In seconds, a conversation about American schools transformed from a moral appeal into a full-blown conspiracy: that the Jewish state controls global institutions and bends the will of Western powers. I clocked what was happening, and alone stated her bias. 

That moment captures something we lack the language to describe. Campus antisemitism today is not just an extension of classical antisemitic tropes. It’s not just antizionism. It’s a hybrid form—a fusion of ancient stereotypes with modern progressive language, repackaged through social justice discourse and performative morality. And we lack the vocabulary to name it.

The moment I challenged her logic, I was cast as the enemy—not because I was wrong, but because I countered her attempt to spread misinformation. Because I refused to perform the expected participation in a conspiracy about Jews puppeteering global affairs. Because no one came to my defense. The teaching team ended class early. 

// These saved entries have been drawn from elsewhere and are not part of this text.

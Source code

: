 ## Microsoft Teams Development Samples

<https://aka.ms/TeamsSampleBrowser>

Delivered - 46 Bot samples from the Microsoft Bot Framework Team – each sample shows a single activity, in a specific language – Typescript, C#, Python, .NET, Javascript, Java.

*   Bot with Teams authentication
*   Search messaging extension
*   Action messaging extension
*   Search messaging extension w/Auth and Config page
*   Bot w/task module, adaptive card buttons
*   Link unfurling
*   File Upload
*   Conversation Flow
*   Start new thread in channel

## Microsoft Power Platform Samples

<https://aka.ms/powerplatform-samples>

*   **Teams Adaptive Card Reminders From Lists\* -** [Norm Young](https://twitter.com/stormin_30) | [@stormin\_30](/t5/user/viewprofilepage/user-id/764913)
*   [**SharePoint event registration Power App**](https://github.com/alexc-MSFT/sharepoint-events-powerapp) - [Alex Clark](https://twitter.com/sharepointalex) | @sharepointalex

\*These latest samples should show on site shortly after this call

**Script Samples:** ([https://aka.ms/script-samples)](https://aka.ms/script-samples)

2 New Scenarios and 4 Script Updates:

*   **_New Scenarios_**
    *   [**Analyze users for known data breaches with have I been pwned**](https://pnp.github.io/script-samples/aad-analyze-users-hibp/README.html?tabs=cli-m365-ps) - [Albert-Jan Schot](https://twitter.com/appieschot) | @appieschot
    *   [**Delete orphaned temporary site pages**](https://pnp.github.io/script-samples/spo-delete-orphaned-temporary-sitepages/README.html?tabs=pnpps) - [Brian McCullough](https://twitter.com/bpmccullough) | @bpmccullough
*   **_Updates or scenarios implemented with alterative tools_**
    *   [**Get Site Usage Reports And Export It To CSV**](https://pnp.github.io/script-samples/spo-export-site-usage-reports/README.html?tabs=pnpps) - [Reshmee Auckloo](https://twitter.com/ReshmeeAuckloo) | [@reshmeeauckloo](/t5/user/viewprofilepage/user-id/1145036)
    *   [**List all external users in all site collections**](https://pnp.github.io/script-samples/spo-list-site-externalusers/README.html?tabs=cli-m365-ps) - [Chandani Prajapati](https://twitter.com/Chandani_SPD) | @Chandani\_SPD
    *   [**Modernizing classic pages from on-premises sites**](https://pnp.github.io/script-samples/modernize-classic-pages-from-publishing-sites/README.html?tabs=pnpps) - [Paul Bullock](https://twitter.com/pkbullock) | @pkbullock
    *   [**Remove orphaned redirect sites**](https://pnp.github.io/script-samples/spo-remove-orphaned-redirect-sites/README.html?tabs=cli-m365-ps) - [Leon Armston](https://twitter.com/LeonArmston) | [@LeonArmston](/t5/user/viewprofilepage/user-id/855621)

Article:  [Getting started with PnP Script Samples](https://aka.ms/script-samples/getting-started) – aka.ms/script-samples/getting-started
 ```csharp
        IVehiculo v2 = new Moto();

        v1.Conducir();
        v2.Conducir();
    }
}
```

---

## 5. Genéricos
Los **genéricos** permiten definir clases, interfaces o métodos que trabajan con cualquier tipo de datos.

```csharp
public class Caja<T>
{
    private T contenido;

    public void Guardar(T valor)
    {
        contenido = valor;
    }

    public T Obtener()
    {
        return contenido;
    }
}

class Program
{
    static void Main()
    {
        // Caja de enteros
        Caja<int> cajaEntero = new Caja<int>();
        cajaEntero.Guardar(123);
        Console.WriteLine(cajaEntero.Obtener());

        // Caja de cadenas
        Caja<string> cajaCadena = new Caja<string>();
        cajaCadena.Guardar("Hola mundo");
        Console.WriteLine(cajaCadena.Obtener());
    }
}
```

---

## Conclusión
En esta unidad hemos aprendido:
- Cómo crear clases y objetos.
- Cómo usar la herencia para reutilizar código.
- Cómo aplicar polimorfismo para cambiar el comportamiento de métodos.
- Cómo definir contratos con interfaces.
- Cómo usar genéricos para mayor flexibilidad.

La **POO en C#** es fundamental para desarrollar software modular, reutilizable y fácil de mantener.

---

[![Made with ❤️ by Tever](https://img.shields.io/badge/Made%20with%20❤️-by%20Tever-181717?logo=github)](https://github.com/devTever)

Today’s college and university campuses prize moral performance over factual literacy. So how do we build a framework capable of naming conspiratorial hatred from the far right, the scapegoating impulses of progressive politics, and the ritualized bias of academic culture?

In my last article, I wrote about what it means to stop apologizing for being a Jew; this piece builds on my story by examining how campus culture demands that we do exactly that—through silence, disavowal, and public performance.

This is where the current “definition wars” come in: the fierce debates over the IHRA Working Definition, the Jerusalem Declaration (JDA), and the Nexus Document. All three try to name what antisemitism looks like in the 21st century. All three have strengths. All three have limits. And all three fundamentally disagree on one critical question: Where to draw the line between antisemitism and antizionism?

You have a right to a strong opinion on that. But disagreement on one axis should not prevent us from engaging their ideas because we need all three to understand the terrain of campus antisemitismEach reveals something essential:

  • IHRA names antizionism as antisemitism, that the obsessive fixation on Israel is a hatred of Jews.
  • JDA captures the public shaming and performative denunciation that define so many campus encounters.
  • Nexus explains how antisemitism co-opts the language of social justice to repackage ancient hatred, hijacking Jewish memory and theorizing old conspiracies in new moral forms.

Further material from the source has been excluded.